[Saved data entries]
*** Begin section ***

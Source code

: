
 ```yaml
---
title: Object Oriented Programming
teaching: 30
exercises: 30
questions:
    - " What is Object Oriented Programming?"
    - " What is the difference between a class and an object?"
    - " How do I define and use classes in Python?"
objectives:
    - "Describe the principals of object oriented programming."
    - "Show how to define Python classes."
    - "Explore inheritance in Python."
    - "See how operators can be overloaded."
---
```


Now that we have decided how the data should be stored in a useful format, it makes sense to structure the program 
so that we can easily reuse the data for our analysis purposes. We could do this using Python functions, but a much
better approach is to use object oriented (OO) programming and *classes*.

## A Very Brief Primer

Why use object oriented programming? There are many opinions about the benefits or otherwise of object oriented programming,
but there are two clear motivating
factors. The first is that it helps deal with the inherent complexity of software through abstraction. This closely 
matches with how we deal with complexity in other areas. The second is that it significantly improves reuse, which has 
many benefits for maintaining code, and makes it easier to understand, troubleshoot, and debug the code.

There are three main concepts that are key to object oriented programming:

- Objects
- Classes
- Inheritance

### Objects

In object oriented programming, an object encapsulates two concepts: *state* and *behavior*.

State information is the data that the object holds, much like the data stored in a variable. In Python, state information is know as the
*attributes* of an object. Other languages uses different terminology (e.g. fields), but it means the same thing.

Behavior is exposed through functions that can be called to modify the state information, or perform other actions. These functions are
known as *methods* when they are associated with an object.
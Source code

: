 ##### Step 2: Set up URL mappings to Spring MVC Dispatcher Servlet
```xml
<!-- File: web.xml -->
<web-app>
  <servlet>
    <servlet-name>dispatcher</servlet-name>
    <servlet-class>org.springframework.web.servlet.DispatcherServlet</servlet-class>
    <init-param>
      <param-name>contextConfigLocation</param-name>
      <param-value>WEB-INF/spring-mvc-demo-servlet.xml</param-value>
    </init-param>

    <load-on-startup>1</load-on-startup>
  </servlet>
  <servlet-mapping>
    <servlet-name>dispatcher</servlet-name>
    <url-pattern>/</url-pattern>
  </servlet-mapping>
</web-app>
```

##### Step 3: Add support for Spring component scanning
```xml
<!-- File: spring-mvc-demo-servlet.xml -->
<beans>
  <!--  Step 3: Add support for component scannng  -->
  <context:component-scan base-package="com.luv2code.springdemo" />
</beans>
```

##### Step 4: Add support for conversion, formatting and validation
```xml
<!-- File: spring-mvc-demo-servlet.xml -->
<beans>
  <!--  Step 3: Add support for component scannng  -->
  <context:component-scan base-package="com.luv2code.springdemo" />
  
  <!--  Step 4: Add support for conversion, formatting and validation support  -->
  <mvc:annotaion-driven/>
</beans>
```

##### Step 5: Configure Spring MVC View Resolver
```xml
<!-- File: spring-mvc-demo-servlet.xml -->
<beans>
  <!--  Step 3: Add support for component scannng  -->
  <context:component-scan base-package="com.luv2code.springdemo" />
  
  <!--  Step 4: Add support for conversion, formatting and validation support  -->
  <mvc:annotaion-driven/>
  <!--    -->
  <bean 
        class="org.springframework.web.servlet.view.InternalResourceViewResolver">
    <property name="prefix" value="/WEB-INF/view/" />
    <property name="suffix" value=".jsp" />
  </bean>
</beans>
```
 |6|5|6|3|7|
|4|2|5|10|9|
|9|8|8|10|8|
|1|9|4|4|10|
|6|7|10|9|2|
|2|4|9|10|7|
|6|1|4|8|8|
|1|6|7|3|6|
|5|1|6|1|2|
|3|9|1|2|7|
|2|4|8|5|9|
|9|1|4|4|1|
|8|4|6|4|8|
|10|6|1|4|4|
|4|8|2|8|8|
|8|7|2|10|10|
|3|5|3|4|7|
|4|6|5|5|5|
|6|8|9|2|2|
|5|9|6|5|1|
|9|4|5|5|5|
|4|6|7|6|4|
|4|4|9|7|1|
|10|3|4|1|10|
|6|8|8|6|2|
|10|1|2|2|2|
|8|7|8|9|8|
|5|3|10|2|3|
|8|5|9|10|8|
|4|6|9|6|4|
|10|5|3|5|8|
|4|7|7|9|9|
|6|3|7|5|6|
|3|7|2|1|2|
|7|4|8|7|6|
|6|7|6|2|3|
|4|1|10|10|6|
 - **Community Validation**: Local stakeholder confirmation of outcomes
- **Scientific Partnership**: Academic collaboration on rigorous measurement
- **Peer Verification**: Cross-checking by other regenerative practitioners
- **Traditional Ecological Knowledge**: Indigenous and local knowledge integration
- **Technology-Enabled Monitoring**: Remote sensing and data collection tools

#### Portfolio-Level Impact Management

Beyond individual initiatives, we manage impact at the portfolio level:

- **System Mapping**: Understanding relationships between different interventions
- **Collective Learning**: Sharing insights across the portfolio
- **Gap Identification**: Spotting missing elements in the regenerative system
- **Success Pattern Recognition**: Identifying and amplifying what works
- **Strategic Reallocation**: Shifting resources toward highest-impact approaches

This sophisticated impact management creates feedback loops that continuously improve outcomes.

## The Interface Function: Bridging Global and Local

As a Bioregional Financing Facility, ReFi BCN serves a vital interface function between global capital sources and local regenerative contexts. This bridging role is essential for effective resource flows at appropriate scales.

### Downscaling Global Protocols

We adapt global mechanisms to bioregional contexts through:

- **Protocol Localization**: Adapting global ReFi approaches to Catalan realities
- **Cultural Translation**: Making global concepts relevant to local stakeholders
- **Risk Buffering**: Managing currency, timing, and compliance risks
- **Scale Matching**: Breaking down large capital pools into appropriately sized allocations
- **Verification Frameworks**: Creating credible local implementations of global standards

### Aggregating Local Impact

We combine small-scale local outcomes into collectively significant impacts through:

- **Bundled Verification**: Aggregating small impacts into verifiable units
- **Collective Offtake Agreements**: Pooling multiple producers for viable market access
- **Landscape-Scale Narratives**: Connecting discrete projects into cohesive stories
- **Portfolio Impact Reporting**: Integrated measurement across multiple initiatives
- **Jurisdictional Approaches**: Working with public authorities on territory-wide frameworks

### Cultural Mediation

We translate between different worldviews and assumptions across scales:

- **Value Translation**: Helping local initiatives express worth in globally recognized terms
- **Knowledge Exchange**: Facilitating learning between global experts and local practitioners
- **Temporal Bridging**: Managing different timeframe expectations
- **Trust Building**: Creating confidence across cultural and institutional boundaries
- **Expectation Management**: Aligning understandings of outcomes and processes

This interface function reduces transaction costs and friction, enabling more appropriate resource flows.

*** End section ***

[Task to complete] What this exercise asks for is an exact copy of all the records.

[Response area]
Source code

:
 ```yaml
---
title: Object Oriented Programming
teaching: 30
exercises: 30
questions:
    - " What is Object Oriented Programming?"
    - " What is the difference between a class and an object?"
    - " How do I define and use classes in Python?"
objectives:
    - "Describe the principals of object oriented programming."
    - "Show how to define Python classes."
    - "Explore inheritance in Python."
    - "See how operators can be overloaded."
---
```


Now that we have decided how the data should be stored in a useful format, it makes sense to structure the program 
so that we can easily reuse the data for our analysis purposes. We could do this using Python functions, but a much
better approach is to use object oriented (OO) programming and *classes*.

## A Very Brief Primer

Why use object oriented programming? There are many opinions about the benefits or otherwise of object oriented programming,
but there are two clear motivating
factors. The first is that it helps deal with the inherent complexity of software through abstraction. This closely 
matches with how we deal with complexity in other areas. The second is that it significantly improves reuse, which has 
many benefits for maintaining code, and makes it easier to understand, troubleshoot, and debug the code.

There are three main concepts that are key to object oriented programming:

- Objects
- Classes
- Inheritance

### Objects

In object oriented programming, an object encapsulates two concepts: *state* and *behavior*.

State information is the data that the object holds, much like the data stored in a variable. In Python, state information is know as the
*attributes* of an object. Other languages uses different terminology (e.g. fields), but it means the same thing.

Behavior is exposed through functions that can be called to modify the state information, or perform other actions. These functions are
known as *methods* when they are associated with an object.
Source code

: ##### Step 2: Set up URL mappings to Spring MVC Dispatcher Servlet
```xml
<!-- File: web.xml -->
<web-app>
  <servlet>
    <servlet-name>dispatcher</servlet-name>
    <servlet-class>org.springframework.web.servlet.DispatcherServlet</servlet-class>
    <init-param>
      <param-name>contextConfigLocation</param-name>
      <param-value>WEB-INF/spring-mvc-demo-servlet.xml</param-value>
    </init-param>

    <load-on-startup>1</load-on-startup>
  </servlet>
  <servlet-mapping>
    <servlet-name>dispatcher</servlet-name>
    <url-pattern>/</url-pattern>
  </servlet-mapping>
</web-app>
```

##### Step 3: Add support for Spring component scanning
```xml
<!-- File: spring-mvc-demo-servlet.xml -->
<beans>
  <!--  Step 3: Add support for component scannng  -->
  <context:component-scan base-package="com.luv2code.springdemo" />
</beans>
```

##### Step 4: Add support for conversion, formatting and validation
```xml
<!-- File: spring-mvc-demo-servlet.xml -->
<beans>
  <!--  Step 3: Add support for component scannng  -->
  <context:component-scan base-package="com.luv2code.springdemo" />
  
  <!--  Step 4: Add support for conversion, formatting and validation support  -->
  <mvc:annotaion-driven/>
</beans>
```

##### Step 5: Configure Spring MVC View Resolver
```xml
<!-- File: spring-mvc-demo-servlet.xml -->
<beans>
  <!--  Step 3: Add support for component scannng  -->
  <context:component-scan base-package="com.luv2code.springdemo" />
  
  <!--  Step 4: Add support for conversion, formatting and validation support  -->
  <mvc:annotaion-driven/>
  <!--    -->
  <bean 
        class="org.springframework.web.servlet.view.InternalResourceViewResolver">
    <property name="prefix" value="/WEB-INF/view/" />
    <property name="suffix" value=".jsp" />
  </bean>
</beans>
```
 |6|5|6|3|7|
|4|2|5|10|9|
|9|8|8|10|8|
|1|9|4|4|10|
|6|7|10|9|2|
|2|4|9|10|7|
|6|1|4|8|8|
|1|6|7|3|6|
|5|1|6|1|2|
|3|9|1|2|7|
|2|4|8|5|9|
|9|1|4|4|1|
|8|4|6|4|8|
|10|6|1|4|4|
|4|8|2|8|8|
|8|7|2|10|10|
|3|5|3|4|7|
|4|6|5|5|5|
|6|8|9|2|2|
|5|9|6|5|1|
|9|4|5|5|5|
|4|6|7|6|4|
|4|4|9|7|1|
|10|3|4|1|10|
|6|8|8|6|2|
|10|1|2|2|2|
|8|7|8|9|8|
|5|3|10|2|3|
|8|5|9|10|8|
|4|6|9|6|4|
|10|5|3|5|8|
|4|7|7|9|9|
|6|3|7|5|6|
|3|7|2|1|2|
|7|4|8|7|6|
|6|7|6|2|3|
|4|1|10|10|6|
 - **Community Validation**: Local stakeholder confirmation of outcomes
- **Scientific Partnership**: Academic collaboration on rigorous measurement
- **Peer Verification**: Cross-checking by other regenerative practitioners
- **Traditional Ecological Knowledge**: Indigenous and local knowledge integration
- **Technology-Enabled Monitoring**: Remote sensing and data collection tools

#### Portfolio-Level Impact Management

Beyond individual initiatives, we manage impact at the portfolio level:

- **System Mapping**: Understanding relationships between different interventions
- **Collective Learning**: Sharing insights across the portfolio
- **Gap Identification**: Spotting missing elements in the regenerative system
- **Success Pattern Recognition**: Identifying and amplifying what works
- **Strategic Reallocation**: Shifting resources toward highest-impact approaches

This sophisticated impact management creates feedback loops that continuously improve outcomes.

## The Interface Function: Bridging Global and Local

As a Bioregional Financing Facility, ReFi BCN serves a vital interface function between global capital sources and local regenerative contexts. This bridging role is essential for effective resource flows at appropriate scales.

### Downscaling Global Protocols

We adapt global mechanisms to bioregional contexts through:

- **Protocol Localization**: Adapting global ReFi approaches to Catalan realities
- **Cultural Translation**: Making global concepts relevant to local stakeholders
- **Risk Buffering**: Managing currency, timing, and compliance risks
- **Scale Matching**: Breaking down large capital pools into appropriately sized allocations
- **Verification Frameworks**: Creating credible local implementations of global standards

### Aggregating Local Impact

We combine small-scale local outcomes into collectively significant impacts through:

- **Bundled Verification**: Aggregating small impacts into verifiable units
- **Collective Offtake Agreements**: Pooling multiple producers for viable market access
- **Landscape-Scale Narratives**: Connecting discrete projects into cohesive stories
- **Portfolio Impact Reporting**: Integrated measurement across multiple initiatives
- **Jurisdictional Approaches**: Working with public authorities on territory-wide frameworks

### Cultural Mediation

We translate between different worldviews and assumptions across scales:

- **Value Translation**: Helping local initiatives express worth in globally recognized terms
- **Knowledge Exchange**: Facilitating learning between global experts and local practitioners
- **Temporal Bridging**: Managing different timeframe expectations
- **Trust Building**: Creating confidence across cultural and institutional boundaries
- **Expectation Management**: Aligning understandings of outcomes and processes

This interface function reduces transaction costs and friction, enabling more appropriate resource flows.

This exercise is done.